Within the college, however, the rumours stayed for sometime, with all curious to know more about who these students were and more importantly. Some said that their parents were called to handle their “problem”, others said that they were suspended. It was found out soon after, that the incarcerated women were actively involved in sports; this confirmed the belief of many, that they indeed were lesbians. The college gym was seen as a ‘lesbian hangout’, and was thus, avoided by many.

Marriage is still an important institution in Kashmir and in many ways determines a person’s ‘maturity’.

Singledom is not socially acceptable. In a situation where both singledom and homosexual marriages are not possible, those belonging to the LGBTQ+ are forced into marriages. The partners are left to discover each other’s sexual orientation only after marriage.  The pretence and taking procreative heterosexuality as the normative process can prove detrimental to both partners.

While for rest of the India the Supreme Court’s ruling on Section 377 may have changed of things, but Kashmir’s LGBTQ+ has been left out.

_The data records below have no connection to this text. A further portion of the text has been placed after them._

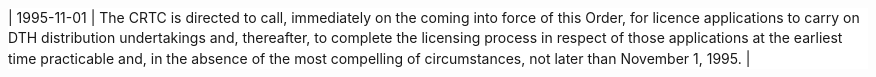 | 1995-11-01 | The CRTC is directed to call, immediately on the coming into force of this Order, for licence applications to carry on DTH distribution undertakings and, thereafter, to complete the licensing process in respect of those applications at the earliest time practicable and, in the absence of the most compelling of circumstances, not later than November 1, 1995.                                                                                                                                                                                                                                                                                                                                                                                                                                                                                                                                                                                                                                                                                                                                                                                                                                                                                                                                                                                                                                                                                                                                                                                                                                                                                                                                                                                                                                                                                                                                                                                                                                                                                                                                                                                                                                                                                                                                                                                                                                                                                                                                                                                                                                                                                                                                                                                                                                                                                                                                                                                                                                                                                                                                                                                                                                                                                                                                                                                                                                                                                                                                                                                                            |


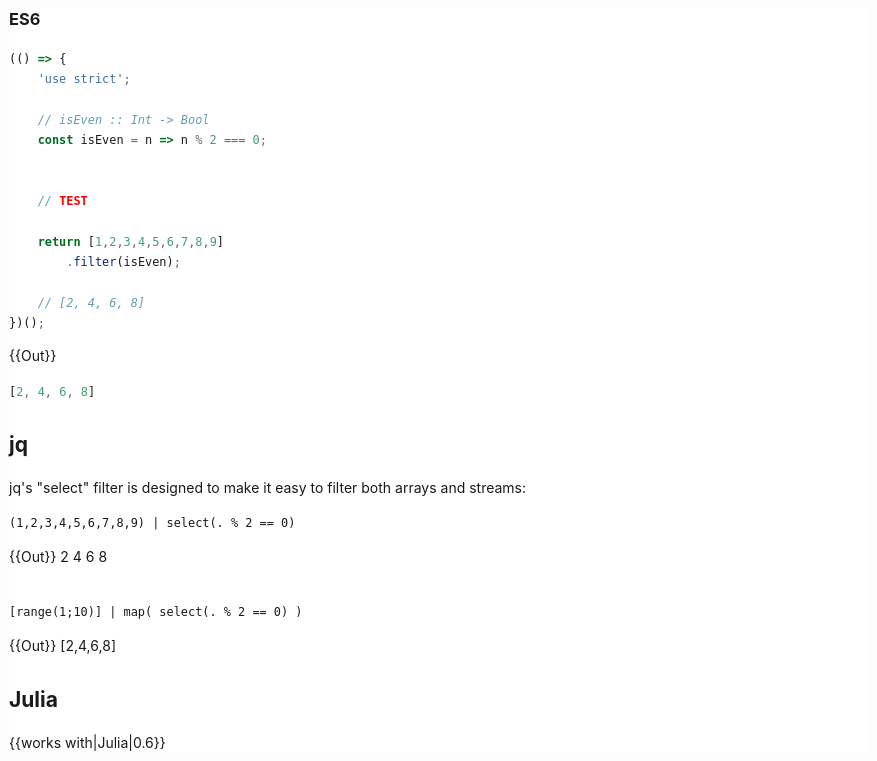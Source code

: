 

### ES6



```JavaScript
(() => {
    'use strict';

    // isEven :: Int -> Bool
    const isEven = n => n % 2 === 0;


    // TEST
    
    return [1,2,3,4,5,6,7,8,9]
        .filter(isEven);

    // [2, 4, 6, 8]
})();
```


{{Out}}

```JavaScript
[2, 4, 6, 8]
```



## jq

jq's "select" filter is designed to make it easy to filter both arrays and streams:

```jq
(1,2,3,4,5,6,7,8,9) | select(. % 2 == 0)
```

{{Out}}
 2
 4
 6
 8

```jq

[range(1;10)] | map( select(. % 2 == 0) )

```

{{Out}}
 [2,4,6,8]

## Julia

{{works with|Julia|0.6}}
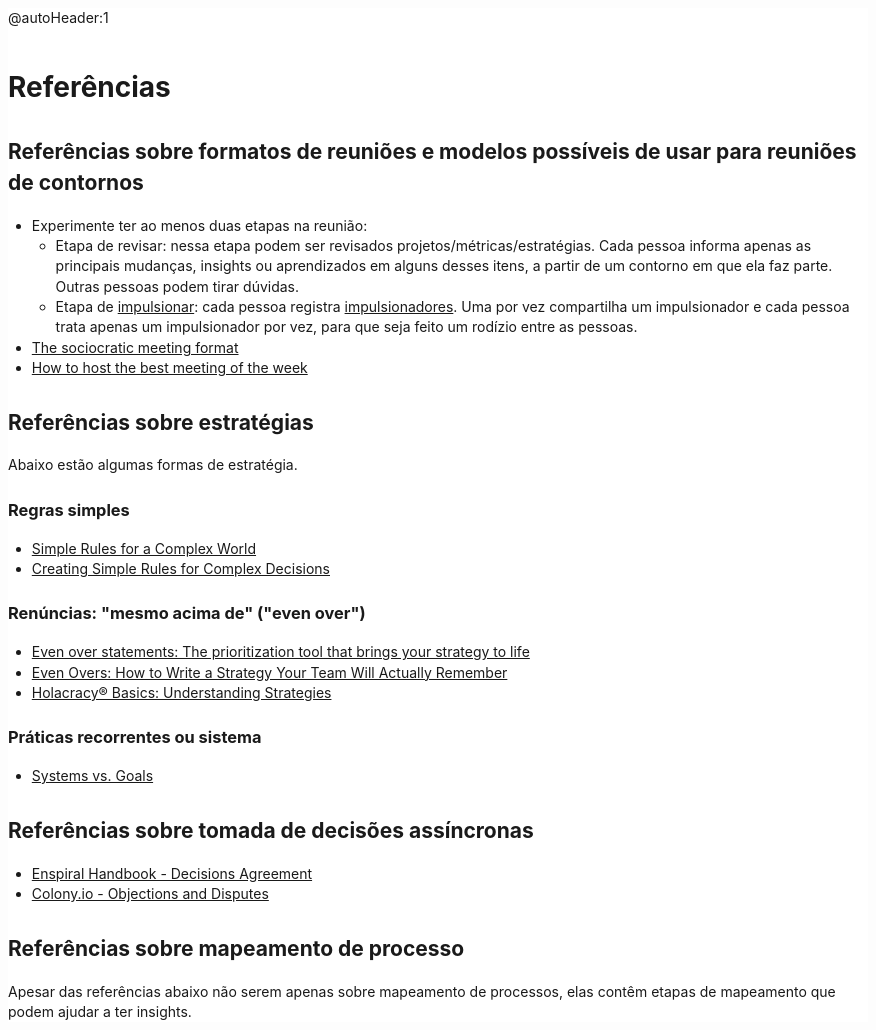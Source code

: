 @autoHeader:1


# Referências

## Referências sobre formatos de reuniões e modelos possíveis de usar para reuniões de contornos
* Experimente ter ao menos duas etapas na reunião:
  * Etapa de revisar: nessa etapa podem ser revisados projetos/métricas/estratégias. Cada pessoa informa apenas as principais mudanças, insights ou aprendizados em alguns desses itens, a partir de um contorno em que ela faz parte. Outras pessoas podem tirar dúvidas.
  * Etapa de [impulsionar](contornos#impulsionadores): cada pessoa registra [impulsionadores](contornos#impulsionadores). Uma por vez compartilha um impulsionador e cada pessoa trata apenas um impulsionador por vez, para que seja feito um rodízio entre as pessoas.
* [The sociocratic meeting format](https://www.sociocracyforall.org/meeting-format/)
* [How to host the best meeting of the week](https://medium.com/the-ready/how-to-facilitate-the-best-meeting-your-team-will-have-this-week-763f31b6d7d)


## Referências sobre estratégias
Abaixo estão algumas formas de estratégia.

### Regras simples
* [Simple Rules for a Complex World](https://webcache.googleusercontent.com/search?q=cache%3Ahttps%3A%2F%2Fhbr.org%2F2012%2F09%2Fsimple-rules-for-a-complex-world&rlz=1CAWOMZ_enBR877&oq=cache%3Ahttps%3A%2F%2Fhbr.org%2F2012%2F09%2Fsimple-rules-for-a-complex-world&aqs=chrome..69i64j69i60l4j69i65l2j69i57.4691j0j4&sourceid=chrome&ie=UTF-8)
* [Creating Simple Rules for Complex Decisions](https://webcache.googleusercontent.com/search?q=cache%3Ahttps%3A%2F%2Fhbr.org%2F2017%2F04%2Fcreating-simple-rules-for-complex-decisions&rlz=1CAWOMZ_enBR877&oq=cache%3Ahttps%3A%2F%2Fhbr.org%2F2017%2F04%2Fcreating-simple-rules-for-complex-decisions&aqs=chrome..69i64j0j69i65j0i457j0l4.2717j0j4&sourceid=chrome&ie=UTF-8)

### Renúncias: "mesmo acima de" ("even over")
* [Even over statements: The prioritization tool that brings your strategy to life](https://medium.com/the-ready/even-overs-the-prioritization-tool-that-brings-your-strategy-to-life-e4f28f2949ac)
* [Even Overs: How to Write a Strategy Your Team Will Actually Remember](https://academy.nobl.io/how-to-write-a-strategy-your-team-will-remember/)
* [Holacracy® Basics: Understanding Strategies](https://blog.holacracy.org/holacracy-basics-understanding-strategies-f1e244a01df7)

### Práticas recorrentes ou sistema
* [Systems vs. Goals](https://medium.com/@flaviorump/systems-vs-goals-a67fcd937370)

## Referências sobre tomada de decisões assíncronas
* [Enspiral Handbook - Decisions Agreement](https://handbook.enspiral.com/agreements/decisions)
* [Colony.io - Objections and Disputes](https://colony.io/dev/docs/colonynetwork/whitepaper-tldr-objections-and-disputes)

## Referências sobre mapeamento de processo
Apesar das referências abaixo não serem apenas sobre mapeamento de processos, elas contêm etapas de mapeamento que podem ajudar a ter insights.
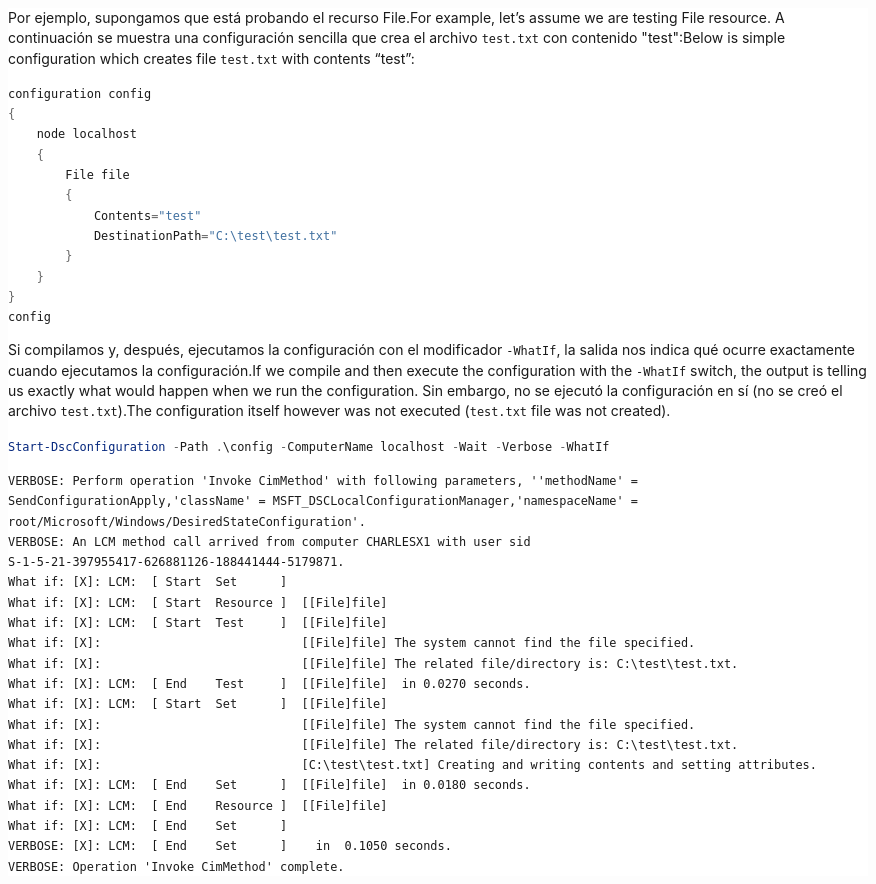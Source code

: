 <span data-ttu-id="df072-243">Por ejemplo, supongamos que está probando el recurso File.</span><span class="sxs-lookup"><span data-stu-id="df072-243">For example, let’s assume we are testing File resource.</span></span> <span data-ttu-id="df072-244">A continuación se muestra una configuración sencilla que crea el archivo `test.txt` con contenido "test":</span><span class="sxs-lookup"><span data-stu-id="df072-244">Below is simple configuration which creates file `test.txt` with contents “test”:</span></span>

```powershell
configuration config
{
    node localhost
    {
        File file
        {
            Contents="test"
            DestinationPath="C:\test\test.txt"
        }
    }
}
config
```

<span data-ttu-id="df072-245">Si compilamos y, después, ejecutamos la configuración con el modificador `-WhatIf`, la salida nos indica qué ocurre exactamente cuando ejecutamos la configuración.</span><span class="sxs-lookup"><span data-stu-id="df072-245">If we compile and then execute the configuration with the `-WhatIf` switch, the output is telling us exactly what would happen when we run the configuration.</span></span> <span data-ttu-id="df072-246">Sin embargo, no se ejecutó la configuración en sí (no se creó el archivo `test.txt`).</span><span class="sxs-lookup"><span data-stu-id="df072-246">The configuration itself however was not executed (`test.txt` file was not created).</span></span>

```powershell
Start-DscConfiguration -Path .\config -ComputerName localhost -Wait -Verbose -WhatIf
```

```output
VERBOSE: Perform operation 'Invoke CimMethod' with following parameters, ''methodName' =
SendConfigurationApply,'className' = MSFT_DSCLocalConfigurationManager,'namespaceName' =
root/Microsoft/Windows/DesiredStateConfiguration'.
VERBOSE: An LCM method call arrived from computer CHARLESX1 with user sid
S-1-5-21-397955417-626881126-188441444-5179871.
What if: [X]: LCM:  [ Start  Set      ]
What if: [X]: LCM:  [ Start  Resource ]  [[File]file]
What if: [X]: LCM:  [ Start  Test     ]  [[File]file]
What if: [X]:                            [[File]file] The system cannot find the file specified.
What if: [X]:                            [[File]file] The related file/directory is: C:\test\test.txt.
What if: [X]: LCM:  [ End    Test     ]  [[File]file]  in 0.0270 seconds.
What if: [X]: LCM:  [ Start  Set      ]  [[File]file]
What if: [X]:                            [[File]file] The system cannot find the file specified.
What if: [X]:                            [[File]file] The related file/directory is: C:\test\test.txt.
What if: [X]:                            [C:\test\test.txt] Creating and writing contents and setting attributes.
What if: [X]: LCM:  [ End    Set      ]  [[File]file]  in 0.0180 seconds.
What if: [X]: LCM:  [ End    Resource ]  [[File]file]
What if: [X]: LCM:  [ End    Set      ]
VERBOSE: [X]: LCM:  [ End    Set      ]    in  0.1050 seconds.
VERBOSE: Operation 'Invoke CimMethod' complete.
```
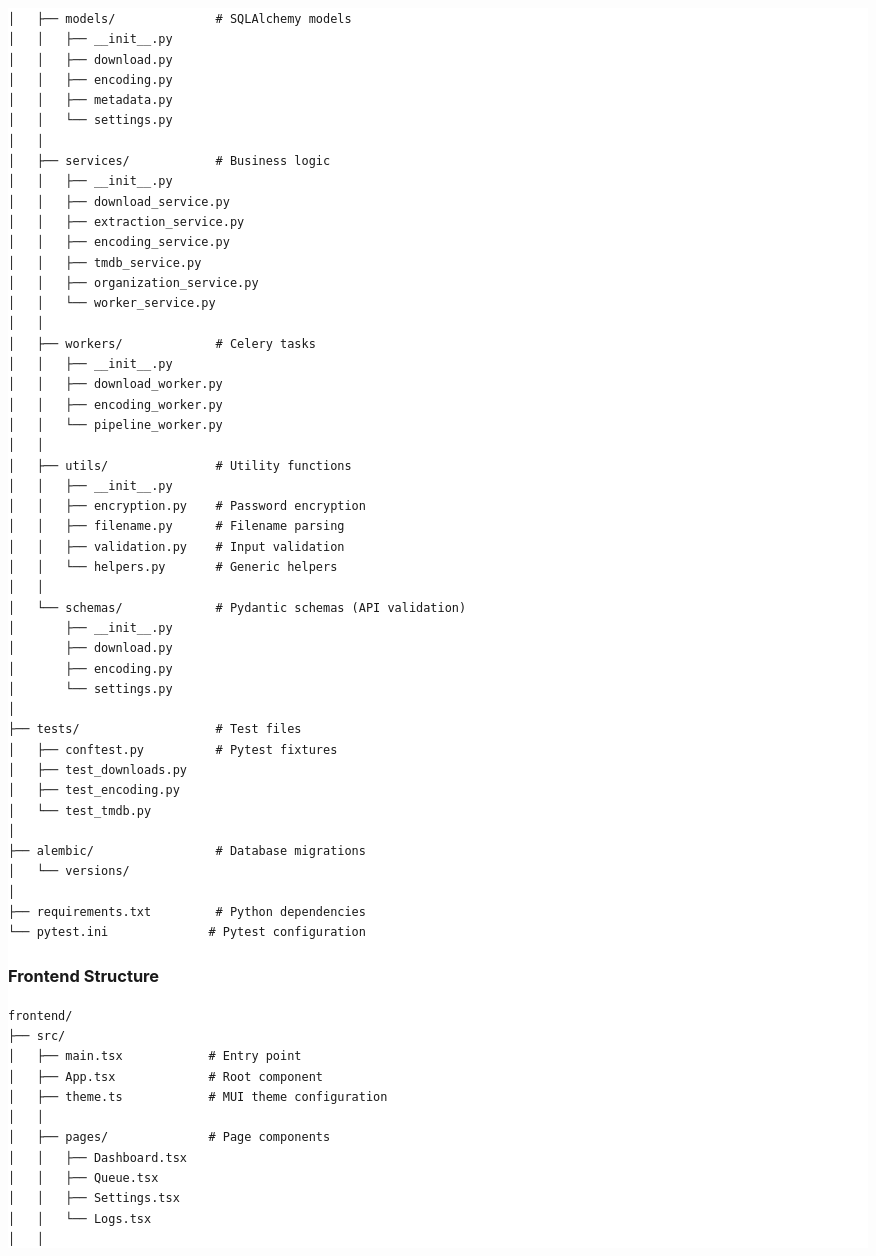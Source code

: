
 ```
│   ├── models/              # SQLAlchemy models
│   │   ├── __init__.py
│   │   ├── download.py
│   │   ├── encoding.py
│   │   ├── metadata.py
│   │   └── settings.py
│   │
│   ├── services/            # Business logic
│   │   ├── __init__.py
│   │   ├── download_service.py
│   │   ├── extraction_service.py
│   │   ├── encoding_service.py
│   │   ├── tmdb_service.py
│   │   ├── organization_service.py
│   │   └── worker_service.py
│   │
│   ├── workers/             # Celery tasks
│   │   ├── __init__.py
│   │   ├── download_worker.py
│   │   ├── encoding_worker.py
│   │   └── pipeline_worker.py
│   │
│   ├── utils/               # Utility functions
│   │   ├── __init__.py
│   │   ├── encryption.py    # Password encryption
│   │   ├── filename.py      # Filename parsing
│   │   ├── validation.py    # Input validation
│   │   └── helpers.py       # Generic helpers
│   │
│   └── schemas/             # Pydantic schemas (API validation)
│       ├── __init__.py
│       ├── download.py
│       ├── encoding.py
│       └── settings.py
│
├── tests/                   # Test files
│   ├── conftest.py          # Pytest fixtures
│   ├── test_downloads.py
│   ├── test_encoding.py
│   └── test_tmdb.py
│
├── alembic/                 # Database migrations
│   └── versions/
│
├── requirements.txt         # Python dependencies
└── pytest.ini              # Pytest configuration
```

### Frontend Structure

```
frontend/
├── src/
│   ├── main.tsx            # Entry point
│   ├── App.tsx             # Root component
│   ├── theme.ts            # MUI theme configuration
│   │
│   ├── pages/              # Page components
│   │   ├── Dashboard.tsx
│   │   ├── Queue.tsx
│   │   ├── Settings.tsx
│   │   └── Logs.tsx
│   │
```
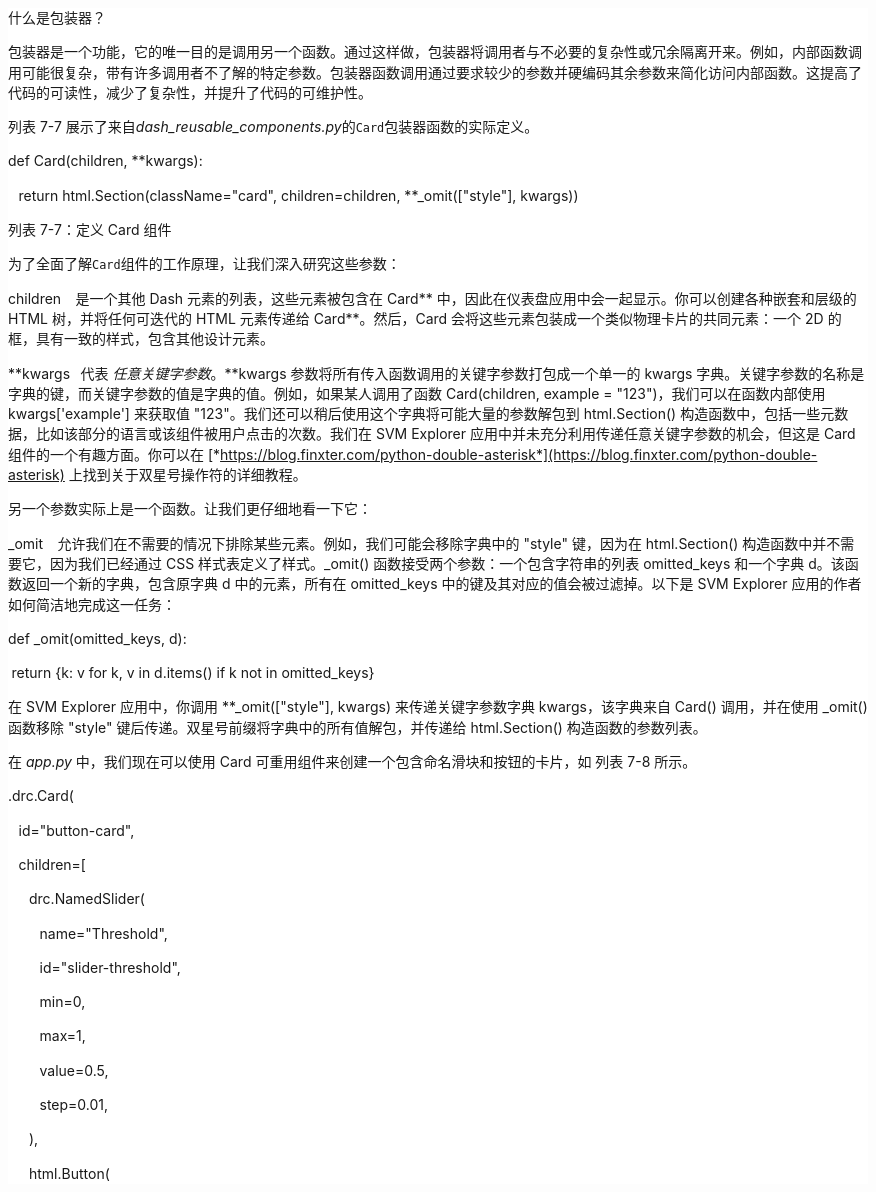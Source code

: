 什么是包装器？

包装器是一个功能，它的唯一目的是调用另一个函数。通过这样做，包装器将调用者与不必要的复杂性或冗余隔离开来。例如，内部函数调用可能很复杂，带有许多调用者不了解的特定参数。包装器函数调用通过要求较少的参数并硬编码其余参数来简化访问内部函数。这提高了代码的可读性，减少了复杂性，并提升了代码的可维护性。

列表 7-7 展示了来自*dash_reusable_components.py*的<code>Card</code>包装器函数的实际定义。

def Card(children, **kwargs):

   return html.Section(className="card", children=children, **_omit(["style"], kwargs))

列表 7-7：定义 Card 组件

为了全面了解<code>Card</code>组件的工作原理，让我们深入研究这些参数：

children    是一个其他 Dash 元素的列表，这些元素被包含在 Card** 中，因此在仪表盘应用中会一起显示。你可以创建各种嵌套和层级的 HTML 树，并将任何可迭代的 HTML 元素传递给 Card**。然后，Card 会将这些元素包装成一个类似物理卡片的共同元素：一个 2D 的框，具有一致的样式，包含其他设计元素。

**kwargs   代表 *任意关键字参数*。**kwargs 参数将所有传入函数调用的关键字参数打包成一个单一的 kwargs 字典。关键字参数的名称是字典的键，而关键字参数的值是字典的值。例如，如果某人调用了函数 Card(children, example = "123")，我们可以在函数内部使用 kwargs['example'] 来获取值 "123"。我们还可以稍后使用这个字典将可能大量的参数解包到 html.Section() 构造函数中，包括一些元数据，比如该部分的语言或该组件被用户点击的次数。我们在 SVM Explorer 应用中并未充分利用传递任意关键字参数的机会，但这是 Card 组件的一个有趣方面。你可以在 [*https://blog.finxter.com/python-double-asterisk*](https://blog.finxter.com/python-double-asterisk) 上找到关于双星号操作符的详细教程。

另一个参数实际上是一个函数。让我们更仔细地看一下它：

_omit    允许我们在不需要的情况下排除某些元素。例如，我们可能会移除字典中的 "style" 键，因为在 html.Section() 构造函数中并不需要它，因为我们已经通过 CSS 样式表定义了样式。_omit() 函数接受两个参数：一个包含字符串的列表 omitted_keys 和一个字典 d。该函数返回一个新的字典，包含原字典 d 中的元素，所有在 omitted_keys 中的键及其对应的值会被过滤掉。以下是 SVM Explorer 应用的作者如何简洁地完成这一任务：

def _omit(omitted_keys, d):

 return {k: v for k, v in d.items() if k not in omitted_keys}

在 SVM Explorer 应用中，你调用 **_omit(["style"], kwargs) 来传递关键字参数字典 kwargs，该字典来自 Card() 调用，并在使用 _omit() 函数移除 "style" 键后传递。双星号前缀将字典中的所有值解包，并传递给 html.Section() 构造函数的参数列表。

在 *app.py* 中，我们现在可以使用 Card 可重用组件来创建一个包含命名滑块和按钮的卡片，如 列表 7-8 所示。

.drc.Card(

   id="button-card",

   children=[

      drc.NamedSlider(

         name="Threshold",

         id="slider-threshold",

         min=0,

         max=1,

         value=0.5,

         step=0.01,

      ),

      html.Button(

Large sections of society in Kashmir have already started negating the passage of legislation in Kashmir, fearing the spread of ‘immorality’. Belonging to a marginalised community in a politically conflicted region brings with it unique challenges. On the one hand there is a struggle for identity, and on the other hand, there is a struggle within the struggle. In this sub struggle for identity, the marginalised are always pushed to the periphery because their identity does not matter to the larger cause.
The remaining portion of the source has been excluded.